On Dec  6 09:49, Cedric Blancher via Cygwin wrote:
> On Fri, 1 Dec 2023 at 11:43, Corinna Vinschen via Cygwin
> VMware emulates NVME SSD these days, so this should work, yes?

It doesn't matter, see below.

> Primary concern is how to detect whether sparse file support is ON in
> Cygwin for a specific filesystem?
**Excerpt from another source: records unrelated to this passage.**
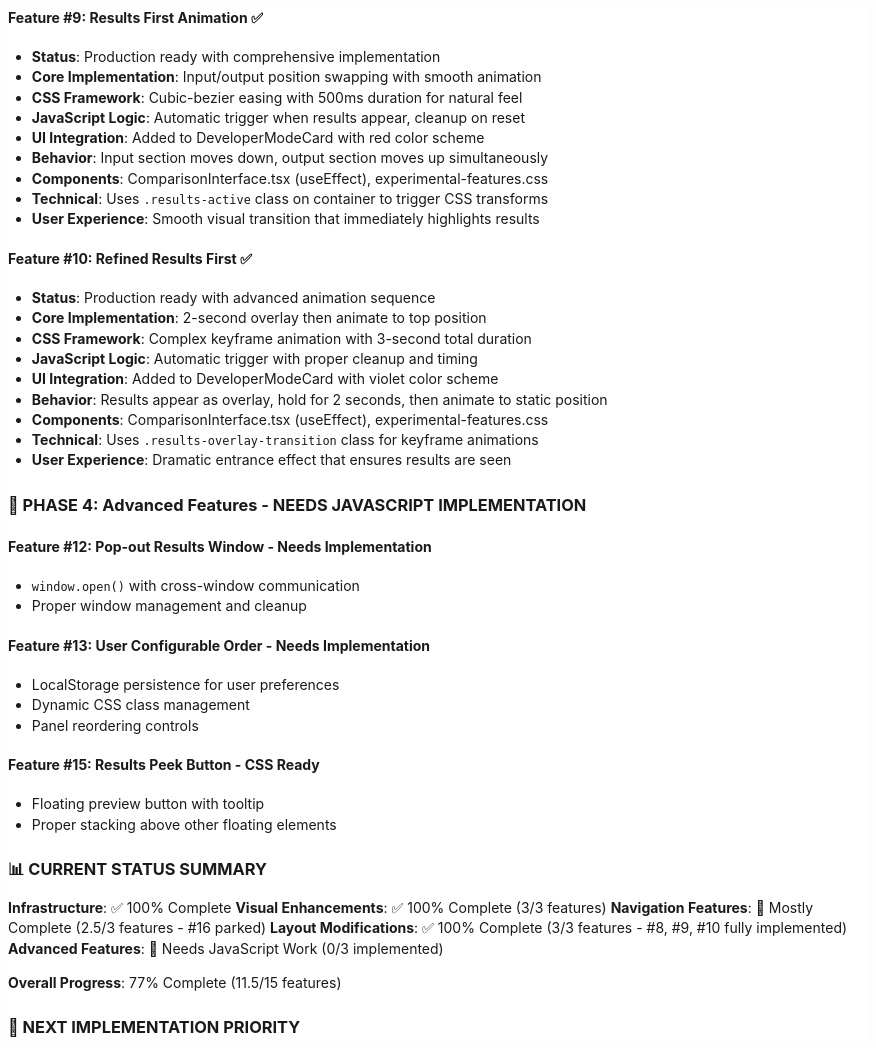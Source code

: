 #### **Feature #9: Results First Animation ✅**
- **Status**: Production ready with comprehensive implementation
- **Core Implementation**: Input/output position swapping with smooth animation
- **CSS Framework**: Cubic-bezier easing with 500ms duration for natural feel
- **JavaScript Logic**: Automatic trigger when results appear, cleanup on reset
- **UI Integration**: Added to DeveloperModeCard with red color scheme
- **Behavior**: Input section moves down, output section moves up simultaneously
- **Components**: ComparisonInterface.tsx (useEffect), experimental-features.css
- **Technical**: Uses `.results-active` class on container to trigger CSS transforms
- **User Experience**: Smooth visual transition that immediately highlights results

#### **Feature #10: Refined Results First ✅**
- **Status**: Production ready with advanced animation sequence
- **Core Implementation**: 2-second overlay then animate to top position
- **CSS Framework**: Complex keyframe animation with 3-second total duration
- **JavaScript Logic**: Automatic trigger with proper cleanup and timing
- **UI Integration**: Added to DeveloperModeCard with violet color scheme
- **Behavior**: Results appear as overlay, hold for 2 seconds, then animate to static position
- **Components**: ComparisonInterface.tsx (useEffect), experimental-features.css
- **Technical**: Uses `.results-overlay-transition` class for keyframe animations
- **User Experience**: Dramatic entrance effect that ensures results are seen

### **🔄 PHASE 4: Advanced Features - NEEDS JAVASCRIPT IMPLEMENTATION**

#### **Feature #12: Pop-out Results Window** - Needs Implementation
- `window.open()` with cross-window communication
- Proper window management and cleanup

#### **Feature #13: User Configurable Order** - Needs Implementation
- LocalStorage persistence for user preferences
- Dynamic CSS class management
- Panel reordering controls

#### **Feature #15: Results Peek Button** - CSS Ready
- Floating preview button with tooltip
- Proper stacking above other floating elements

### **📊 CURRENT STATUS SUMMARY**

**Infrastructure**: ✅ 100% Complete
**Visual Enhancements**: ✅ 100% Complete (3/3 features)
**Navigation Features**: 🔄 Mostly Complete (2.5/3 features - #16 parked)
**Layout Modifications**: ✅ 100% Complete (3/3 features - #8, #9, #10 fully implemented)
**Advanced Features**: 🔄 Needs JavaScript Work (0/3 implemented)

**Overall Progress**: 77% Complete (11.5/15 features)

### **🎯 NEXT IMPLEMENTATION PRIORITY**
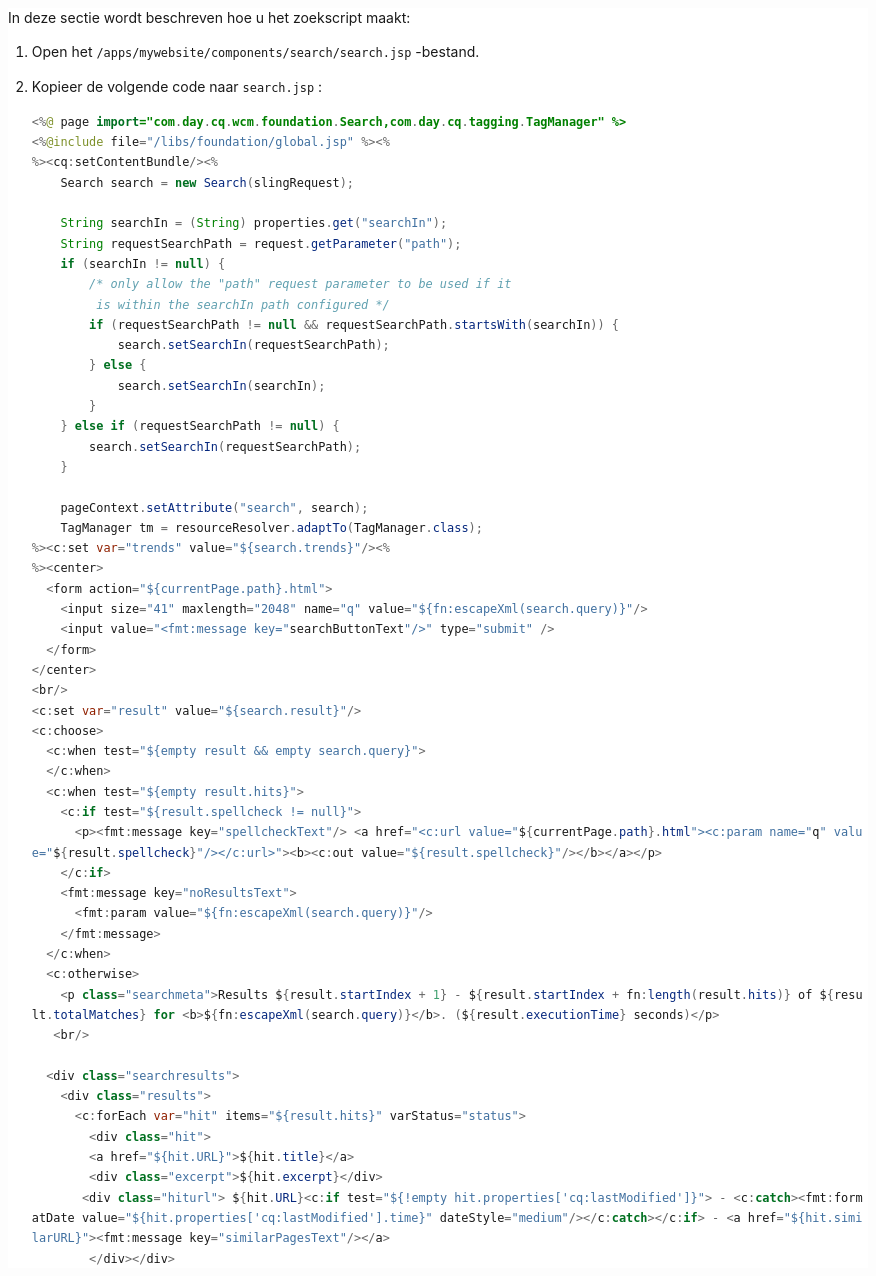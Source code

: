 In deze sectie wordt beschreven hoe u het zoekscript maakt:

1. Open het `/apps/mywebsite/components/search/search.jsp` -bestand.
1. Kopieer de volgende code naar `search.jsp` :

   ```java
   <%@ page import="com.day.cq.wcm.foundation.Search,com.day.cq.tagging.TagManager" %>
   <%@include file="/libs/foundation/global.jsp" %><%
   %><cq:setContentBundle/><%
       Search search = new Search(slingRequest);
   
       String searchIn = (String) properties.get("searchIn");
       String requestSearchPath = request.getParameter("path");
       if (searchIn != null) {
           /* only allow the "path" request parameter to be used if it
            is within the searchIn path configured */
           if (requestSearchPath != null && requestSearchPath.startsWith(searchIn)) {
               search.setSearchIn(requestSearchPath);
           } else {
               search.setSearchIn(searchIn);
           }
       } else if (requestSearchPath != null) {
           search.setSearchIn(requestSearchPath);
       }
   
       pageContext.setAttribute("search", search);
       TagManager tm = resourceResolver.adaptTo(TagManager.class);
   %><c:set var="trends" value="${search.trends}"/><%
   %><center>
     <form action="${currentPage.path}.html">
       <input size="41" maxlength="2048" name="q" value="${fn:escapeXml(search.query)}"/>
       <input value="<fmt:message key="searchButtonText"/>" type="submit" />
     </form>
   </center>
   <br/>
   <c:set var="result" value="${search.result}"/>
   <c:choose>
     <c:when test="${empty result && empty search.query}">
     </c:when>
     <c:when test="${empty result.hits}">
       <c:if test="${result.spellcheck != null}">
         <p><fmt:message key="spellcheckText"/> <a href="<c:url value="${currentPage.path}.html"><c:param name="q" value="${result.spellcheck}"/></c:url>"><b><c:out value="${result.spellcheck}"/></b></a></p>
       </c:if>
       <fmt:message key="noResultsText">
         <fmt:param value="${fn:escapeXml(search.query)}"/>
       </fmt:message>
     </c:when>
     <c:otherwise>
       <p class="searchmeta">Results ${result.startIndex + 1} - ${result.startIndex + fn:length(result.hits)} of ${result.totalMatches} for <b>${fn:escapeXml(search.query)}</b>. (${result.executionTime} seconds)</p>
      <br/>
   
     <div class="searchresults">
       <div class="results">
         <c:forEach var="hit" items="${result.hits}" varStatus="status">
           <div class="hit">
           <a href="${hit.URL}">${hit.title}</a>
           <div class="excerpt">${hit.excerpt}</div>
          <div class="hiturl"> ${hit.URL}<c:if test="${!empty hit.properties['cq:lastModified']}"> - <c:catch><fmt:formatDate value="${hit.properties['cq:lastModified'].time}" dateStyle="medium"/></c:catch></c:if> - <a href="${hit.similarURL}"><fmt:message key="similarPagesText"/></a>
           </div></div>
   ```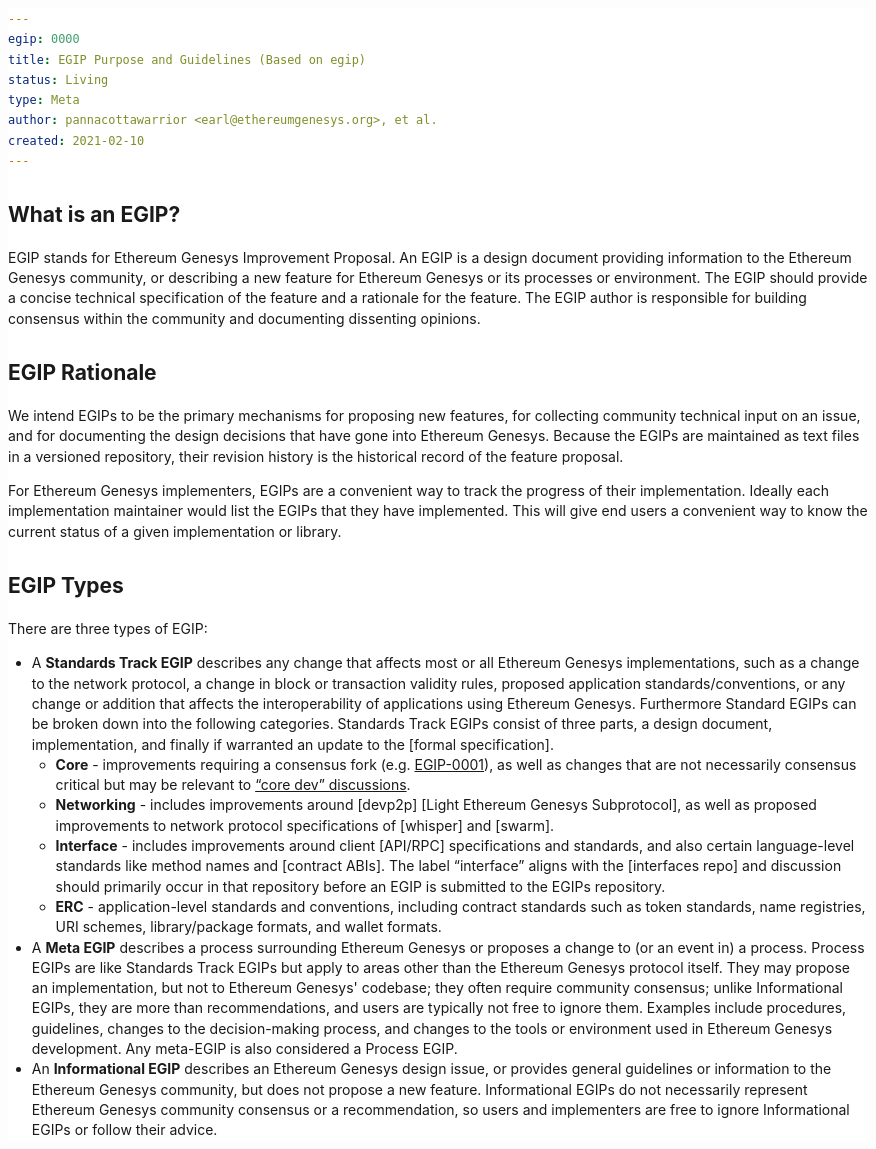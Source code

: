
 ```yaml
---
egip: 0000
title: EGIP Purpose and Guidelines (Based on egip)
status: Living
type: Meta
author: pannacottawarrior <earl@ethereumgenesys.org>, et al.
created: 2021-02-10
---
```


## What is an EGIP?

EGIP stands for Ethereum Genesys Improvement Proposal. An EGIP is a design document providing information to the Ethereum Genesys community, or describing a new feature for Ethereum Genesys or its processes or environment. The EGIP should provide a concise technical specification of the feature and a rationale for the feature. The EGIP author is responsible for building consensus within the community and documenting dissenting opinions.

## EGIP Rationale

We intend EGIPs to be the primary mechanisms for proposing new features, for collecting community technical input on an issue, and for documenting the design decisions that have gone into Ethereum Genesys. Because the EGIPs are maintained as text files in a versioned repository, their revision history is the historical record of the feature proposal.

For Ethereum Genesys implementers, EGIPs are a convenient way to track the progress of their implementation. Ideally each implementation maintainer would list the EGIPs that they have implemented. This will give end users a convenient way to know the current status of a given implementation or library.

## EGIP Types

There are three types of EGIP:

- A **Standards Track EGIP** describes any change that affects most or all Ethereum Genesys implementations, such as a change to the network protocol, a change in block or transaction validity rules, proposed application standards/conventions, or any change or addition that affects the interoperability of applications using Ethereum Genesys. Furthermore Standard EGIPs can be broken down into the following categories. Standards Track EGIPs consist of three parts, a design document, implementation, and finally if warranted an update to the [formal specification].
  - **Core** - improvements requiring a consensus fork (e.g. [EGIP-0001](./egip-0001.md)), as well as changes that are not necessarily consensus critical but may be relevant to [“core dev” discussions](https://github.com/ethereumgenesys/pm).
  - **Networking** - includes improvements around [devp2p] [Light Ethereum Genesys Subprotocol], as well as proposed improvements to network protocol specifications of [whisper] and [swarm].
  - **Interface** - includes improvements around client [API/RPC] specifications and standards, and also certain language-level standards like method names and [contract ABIs]. The label “interface” aligns with the [interfaces repo] and discussion should primarily occur in that repository before an EGIP is submitted to the EGIPs repository.
  - **ERC** - application-level standards and conventions, including contract standards such as token standards, name registries, URI schemes, library/package formats, and wallet formats.
- A **Meta EGIP** describes a process surrounding Ethereum Genesys or proposes a change to (or an event in) a process. Process EGIPs are like Standards Track EGIPs but apply to areas other than the Ethereum Genesys protocol itself. They may propose an implementation, but not to Ethereum Genesys' codebase; they often require community consensus; unlike Informational EGIPs, they are more than recommendations, and users are typically not free to ignore them. Examples include procedures, guidelines, changes to the decision-making process, and changes to the tools or environment used in Ethereum Genesys development. Any meta-EGIP is also considered a Process EGIP.
- An **Informational EGIP** describes an Ethereum Genesys design issue, or provides general guidelines or information to the Ethereum Genesys community, but does not propose a new feature. Informational EGIPs do not necessarily represent Ethereum Genesys community consensus or a recommendation, so users and implementers are free to ignore Informational EGIPs or follow their advice.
Maybe /sbin/mount without options
> should have a sparse/nosparse mount flag to reflect what is used?

What concern?  I explained exactly what happens, and it all revolves
around the fact that a filesystem sets the FILE_SUPPORTS_SPARSE_FILES
flag or not.  This is the only interesting fact.  Nothing else
matters.

If you want to see if a filesystem supports that flag, just use the
/usr/lib/csih/getVolInfo tool:

  $ /usr/lib/csih/getVolInfo .
  Device Type        : 7
  Characteristics    : 20020
  Volume Name        : <root>
  Serial Number      : 2292001085
  Max Filenamelength : 255
  Filesystemname     : <NTFS>
  Flags              : 3e72eff
    FILE_CASE_SENSITIVE_SEARCH        : TRUE
    FILE_CASE_PRESERVED_NAMES         : TRUE
    FILE_UNICODE_ON_DISK              : TRUE
    FILE_PERSISTENT_ACLS              : TRUE
    FILE_FILE_COMPRESSION             : TRUE
    FILE_VOLUME_QUOTAS                : TRUE
    FILE_SUPPORTS_SPARSE_FILES        : TRUE
    FILE_SUPPORTS_REPARSE_POINTS      : TRUE
    FILE_SUPPORTS_REMOTE_STORAGE      : FALSE
    FILE_RETURNS_CLEANUP_RESULT_INFO  : TRUE
    FILE_SUPPORTS_POSIX_UNLINK_RENAME : TRUE
    FILE_VOLUME_IS_COMPRESSED         : FALSE
    FILE_SUPPORTS_OBJECT_IDS          : TRUE
    FILE_SUPPORTS_ENCRYPTION          : TRUE
    FILE_NAMED_STREAMS                : TRUE
    FILE_READ_ONLY_VOLUME             : FALSE
    FILE_SEQUENTIAL_WRITE_ONCE        : FALSE
    FILE_SUPPORTS_TRANSACTIONS        : TRUE
    FILE_SUPPORTS_HARD_LINKS          : TRUE
    FILE_SUPPORTS_EXTENDED_ATTRIBUTES : TRUE
    FILE_SUPPORTS_OPEN_BY_FILE_ID     : TRUE
    FILE_SUPPORTS_USN_JOURNAL         : TRUE
    FILE_SUPPORTS_INTEGRITY_STREAMS   : FALSE
    FILE_SUPPORTS_BLOCK_REFCOUNTING   : FALSE
    FILE_SUPPORTS_SPARSE_VDL          : FALSE
    FILE_DAX_VOLUME                   : FALSE
    FILE_SUPPORTS_GHOSTING            : FALSE

> >   What Cygwin gets to see is that you want to access a file on some
> >   disk.  It opens the file and fetches volume information.  So it finds:
> >
> >   - The filesystem returns the FILE_SUPPORTS_SPARSE_FILES
> >
> >     So we can create sparse files.
> >
> >   - The volume returns the SSINFO_FLAGS_NO_SEEK_PENALTY flag.
> >
> >     So we're on a drive having no seek penalty.  This is *probably*
> >     an SSD, but may be some other type of drive.
> 
> What about SMB? SMB supports sparse files, and should certainly use
> this by DEFAULT, as it makes many HPC apps operate much faster.
> BUT: SSINFO_FLAGS_NO_SEEK_PENALTY is only for filesystems with a
> drive, and not for network filesystem.
> 
> Same applies to the NFSv4.1 filesystem driver, I'm going to pester
> Roland Mainz to add FILE_SUPPORTS_SPARSE_FILES support, so same issue
> as SMB here.

Again, the filesystem doesn't matter.  It either sets the
FILE_SUPPORTS_SPARSE_FILES flag or not, as simple as that.

If it does, you can create sparse files with chattr +S, or you can rely
on the lseek/ftruncate/posix_fallocate automatism, or you stamp a hole
into the file with fallocate(FALLOC_FL_PUNCH_HOLE).

The *only* difference is if you have to use the "sparse" mount option or
not.

Basically, with 3.4, you always have to set the "sparse" mount option,
with 3.5, on local SSDs you don't.  I don't see a problem here.